What is a relational database?
A relational database organizes data into rows and columns, which collectively form a table. Data is typically structured across multiple tables, which can be joined together via a primary key or a foreign key. These unique identifiers demonstrate the different relationships which exist between tables, and these relationships are usually illustrated through different types of data models. Analysts use SQL queries to combine different data points and summarize business performance, allowing organizations to gain insights, optimize workflows, and identify new opportunities.
For example, imagine your company maintains a database table with customer information, which contains company data at the account level.

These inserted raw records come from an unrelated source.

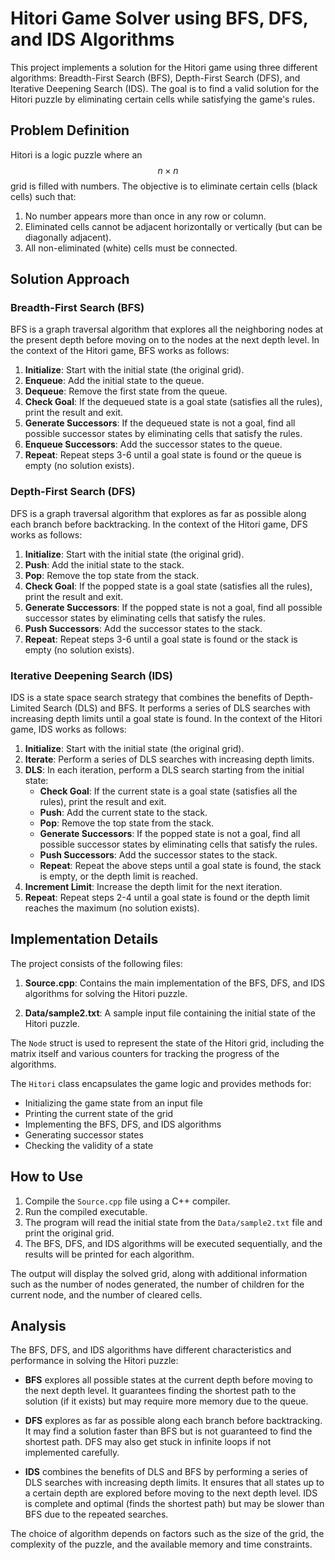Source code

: # Hitori Game Solver using BFS, DFS, and IDS Algorithms

This project implements a solution for the Hitori game using three different algorithms: Breadth-First Search (BFS), Depth-First Search (DFS), and Iterative Deepening Search (IDS). The goal is to find a valid solution for the Hitori puzzle by eliminating certain cells while satisfying the game's rules.

## Problem Definition

Hitori is a logic puzzle where an $$n \times n$$ grid is filled with numbers. The objective is to eliminate certain cells (black cells) such that:
1. No number appears more than once in any row or column.
2. Eliminated cells cannot be adjacent horizontally or vertically (but can be diagonally adjacent).
3. All non-eliminated (white) cells must be connected.

## Solution Approach

### Breadth-First Search (BFS)

BFS is a graph traversal algorithm that explores all the neighboring nodes at the present depth before moving on to the nodes at the next depth level. In the context of the Hitori game, BFS works as follows:

1. **Initialize**: Start with the initial state (the original grid).
2. **Enqueue**: Add the initial state to the queue.
3. **Dequeue**: Remove the first state from the queue.
4. **Check Goal**: If the dequeued state is a goal state (satisfies all the rules), print the result and exit.
5. **Generate Successors**: If the dequeued state is not a goal, find all possible successor states by eliminating cells that satisfy the rules.
6. **Enqueue Successors**: Add the successor states to the queue.
7. **Repeat**: Repeat steps 3-6 until a goal state is found or the queue is empty (no solution exists).

### Depth-First Search (DFS)

DFS is a graph traversal algorithm that explores as far as possible along each branch before backtracking. In the context of the Hitori game, DFS works as follows:

1. **Initialize**: Start with the initial state (the original grid).
2. **Push**: Add the initial state to the stack.
3. **Pop**: Remove the top state from the stack.
4. **Check Goal**: If the popped state is a goal state (satisfies all the rules), print the result and exit.
5. **Generate Successors**: If the popped state is not a goal, find all possible successor states by eliminating cells that satisfy the rules.
6. **Push Successors**: Add the successor states to the stack.
7. **Repeat**: Repeat steps 3-6 until a goal state is found or the stack is empty (no solution exists).

### Iterative Deepening Search (IDS)

IDS is a state space search strategy that combines the benefits of Depth-Limited Search (DLS) and BFS. It performs a series of DLS searches with increasing depth limits until a goal state is found. In the context of the Hitori game, IDS works as follows:

1. **Initialize**: Start with the initial state (the original grid).
2. **Iterate**: Perform a series of DLS searches with increasing depth limits.
3. **DLS**: In each iteration, perform a DLS search starting from the initial state:
   - **Check Goal**: If the current state is a goal state (satisfies all the rules), print the result and exit.
   - **Push**: Add the current state to the stack.
   - **Pop**: Remove the top state from the stack.
   - **Generate Successors**: If the popped state is not a goal, find all possible successor states by eliminating cells that satisfy the rules.
   - **Push Successors**: Add the successor states to the stack.
   - **Repeat**: Repeat the above steps until a goal state is found, the stack is empty, or the depth limit is reached.
4. **Increment Limit**: Increase the depth limit for the next iteration.
5. **Repeat**: Repeat steps 2-4 until a goal state is found or the depth limit reaches the maximum (no solution exists).

## Implementation Details

The project consists of the following files:

1. **Source.cpp**: Contains the main implementation of the BFS, DFS, and IDS algorithms for solving the Hitori puzzle.

2. **Data/sample2.txt**: A sample input file containing the initial state of the Hitori puzzle.

The `Node` struct is used to represent the state of the Hitori grid, including the matrix itself and various counters for tracking the progress of the algorithms.

The `Hitori` class encapsulates the game logic and provides methods for:
- Initializing the game state from an input file
- Printing the current state of the grid
- Implementing the BFS, DFS, and IDS algorithms
- Generating successor states
- Checking the validity of a state

## How to Use

1. Compile the `Source.cpp` file using a C++ compiler.
2. Run the compiled executable.
3. The program will read the initial state from the `Data/sample2.txt` file and print the original grid.
4. The BFS, DFS, and IDS algorithms will be executed sequentially, and the results will be printed for each algorithm.

The output will display the solved grid, along with additional information such as the number of nodes generated, the number of children for the current node, and the number of cleared cells.

## Analysis

The BFS, DFS, and IDS algorithms have different characteristics and performance in solving the Hitori puzzle:

- **BFS** explores all possible states at the current depth before moving to the next depth level. It guarantees finding the shortest path to the solution (if it exists) but may require more memory due to the queue.

- **DFS** explores as far as possible along each branch before backtracking. It may find a solution faster than BFS but is not guaranteed to find the shortest path. DFS may also get stuck in infinite loops if not implemented carefully.

- **IDS** combines the benefits of DLS and BFS by performing a series of DLS searches with increasing depth limits. It ensures that all states up to a certain depth are explored before moving to the next depth level. IDS is complete and optimal (finds the shortest path) but may be slower than BFS due to the repeated searches.

The choice of algorithm depends on factors such as the size of the grid, the complexity of the puzzle, and the available memory and time constraints.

There may also be a different table, which describes all the individual transactions that align to that account. Together, these tables can provide information about the different industries that purchase a specific software product.
The columns (or fields) for the customer table might be Customer ID, Company Name, Company Address, Industry etc.; the columns for a transaction table might be Transaction Date, Customer ID, Transaction Amount, Payment Method, etc. The tables can be joined together with the common Customer ID field. You can, therefore, query the table to produce valuable reports, such as a sales reports by industry or company, which can inform messaging to prospective clients.
Relational databases are also typically associated with transactional databases, which execute commands, or transactions, collectively. A popular example that is used to illustrate this is a bank transfer. A defined amount is withdrawn from one account, and then it is deposited within another. The total amount of money is withdrawn and deposited, and this transaction cannot occur in any kind of partial sense. Transactions have specific properties. Represented by the acronym, ACID, ACID properties are defined as:
- Atomicity: All changes to data are performed as if they are a single operation. That is, all the changes are performed, or none of them are.
- Consistency: Data remains in a consistent state from state to finish, reinforcing data integrity.
- Isolation: The intermediate state of a transaction is not visible to other transactions, and as a result, transactions that run concurrently appear to be serialized.
- Durability: After the successful completion of a transaction, changes to data persist and are not undone, even in the event of a system failure.
These properties enable reliable transaction processing.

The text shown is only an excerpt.